I have been really impressed by the coverage that Living Wage Week has received and by some of the commitments and comments that have been made by some politicians. The Living Wage Foundation noted that at a No 10 lobby briefing on the 5th November, it was reported that a spokesman for the Prime Minister said ‘We back the idea of a Living Wage and we encourage businesses to take it up’ and Boris Johnson and the Miliband brothers, amongst others, have also spoken powerfully during the last seven days.

However, not everyone thinks it’s such a great idea. A piece in the Daily Mail called it ‘economic illiteracy’ and a very strange piece on the Spectator website claimed that a living wage was the ‘latest fad in this area of simplistic marketing slogans’ and ‘misses the point of poverty’. I wasn’t aware that poverty had a point, but I suppose, from a certain perspective, there are benefits to some people from others living in poverty.

Both articles were interesting in relation to how they framed the potential role of governments. The Spectator article, written by Ruth Porter from the IEA, suggested that the government should look at ways to reduce the cost of living in different areas of the UK and the Mail article suggested that the Minimum Wage was legislation enough and that:

The idea that somehow the minimum wage in  Britain falls short and needs to be replaced with something better is a piece of  nonsensical sophistry.
Aside from the totally false premise of its  name, which suggests the existing minimum wage does not provide a living income,  (the Living Wage) is a direct assault on the concept of free wage bargaining in a competitive  economy.

Interestingly, the Adam Smith Institute proposed raising the tax free allowance to provide a Living Wage for all, shifting the responsibility for increasing the take home pay of employees from the employer to the state, noting that the lowest paid often pay proportionately more tax than those wealthier than them.

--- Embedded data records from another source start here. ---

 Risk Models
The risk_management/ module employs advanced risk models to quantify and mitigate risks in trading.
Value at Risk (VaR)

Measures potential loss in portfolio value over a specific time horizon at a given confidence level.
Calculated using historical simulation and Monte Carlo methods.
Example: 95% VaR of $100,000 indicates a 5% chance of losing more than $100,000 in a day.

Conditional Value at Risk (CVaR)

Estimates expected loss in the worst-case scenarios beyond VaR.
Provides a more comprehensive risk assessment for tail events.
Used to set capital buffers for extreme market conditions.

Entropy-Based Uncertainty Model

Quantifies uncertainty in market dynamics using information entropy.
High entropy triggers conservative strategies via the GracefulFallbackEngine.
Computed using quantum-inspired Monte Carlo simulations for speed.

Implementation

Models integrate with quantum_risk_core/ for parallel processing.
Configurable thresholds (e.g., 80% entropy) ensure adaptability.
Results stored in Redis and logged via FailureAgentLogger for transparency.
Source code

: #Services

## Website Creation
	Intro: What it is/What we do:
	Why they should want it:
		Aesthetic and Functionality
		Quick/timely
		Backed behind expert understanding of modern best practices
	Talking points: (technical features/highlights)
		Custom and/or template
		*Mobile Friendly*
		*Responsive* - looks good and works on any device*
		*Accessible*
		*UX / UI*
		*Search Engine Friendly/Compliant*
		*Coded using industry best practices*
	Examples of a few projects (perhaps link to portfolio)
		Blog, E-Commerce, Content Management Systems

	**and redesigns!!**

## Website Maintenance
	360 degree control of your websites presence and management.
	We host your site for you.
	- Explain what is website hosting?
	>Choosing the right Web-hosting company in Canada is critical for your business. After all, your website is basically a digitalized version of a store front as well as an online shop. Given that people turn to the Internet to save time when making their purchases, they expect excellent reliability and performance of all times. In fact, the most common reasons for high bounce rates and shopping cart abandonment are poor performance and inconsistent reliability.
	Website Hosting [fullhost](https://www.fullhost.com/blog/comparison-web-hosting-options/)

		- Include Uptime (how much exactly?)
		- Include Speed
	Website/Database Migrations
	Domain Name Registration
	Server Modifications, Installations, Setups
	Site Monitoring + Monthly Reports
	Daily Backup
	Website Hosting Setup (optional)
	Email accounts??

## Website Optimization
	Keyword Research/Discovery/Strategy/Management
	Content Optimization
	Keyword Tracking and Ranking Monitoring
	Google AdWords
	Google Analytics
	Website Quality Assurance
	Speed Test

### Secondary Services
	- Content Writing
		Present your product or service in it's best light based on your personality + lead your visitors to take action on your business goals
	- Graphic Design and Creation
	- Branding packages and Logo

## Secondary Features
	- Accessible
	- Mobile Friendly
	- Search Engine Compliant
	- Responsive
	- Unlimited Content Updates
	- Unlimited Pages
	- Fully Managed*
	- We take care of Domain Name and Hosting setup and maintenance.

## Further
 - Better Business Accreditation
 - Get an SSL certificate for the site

There are, of course, lots of very good business and economic reasons why employers should pay a Living Wage, not least the reputational benefits they might enjoy but surely we shouldn’t aspire to be a society that knows the price of everything and the value of nothing, one that is guilty of ‘tearing up the flowers to get at the worms’ in the words of Robert Tressell. Adam Smith himself, considered by some as the founder of free market economics, put it very well in The Wealth of Nations, when he wrote:

“Servants, labourers and workmen of different kinds, make up the far greater part of every great political society. But what improves the circumstances of the greater part can never be regarded as an inconvenience to the whole. No society can surely be flourishing and happy, of which the far greater part of the members are poor and miserable. It is but equity, besides, that they who feed, clothe and lodge the whole body of the people, should have such a share of the produce of their own labour as to be themselves tolerably well fed, cloathed and lodged.”

The Wealth of Nations was published in 1776. Thirty years later, Robert Owen said that:

“What ideas individuals may attach to the term  “Millennium” I know not; but I know that society may be formed so as  to exist without crime, without poverty, with health greatly improved, with  little, if any misery, and with intelligence and happiness increased a hundredfold; and no obstacle whatsoever intervenes at this moment except  ignorance to prevent such a state of society from becoming universal.”

Now, nearly 200 years on from this comment, it could be argued that there hasn’t been much progress in some of the areas highlighted by Owen, at least for some people. When there are five million workers paid less than a Living Wage, millions more unemployed and yet more castigated as scroungers for being unable to work or unwilling to do because they prioritise caring for others, large inequalities in health and eduational attainment and poverty looking likely to increase, can we call ourselves a happy and flourishing society?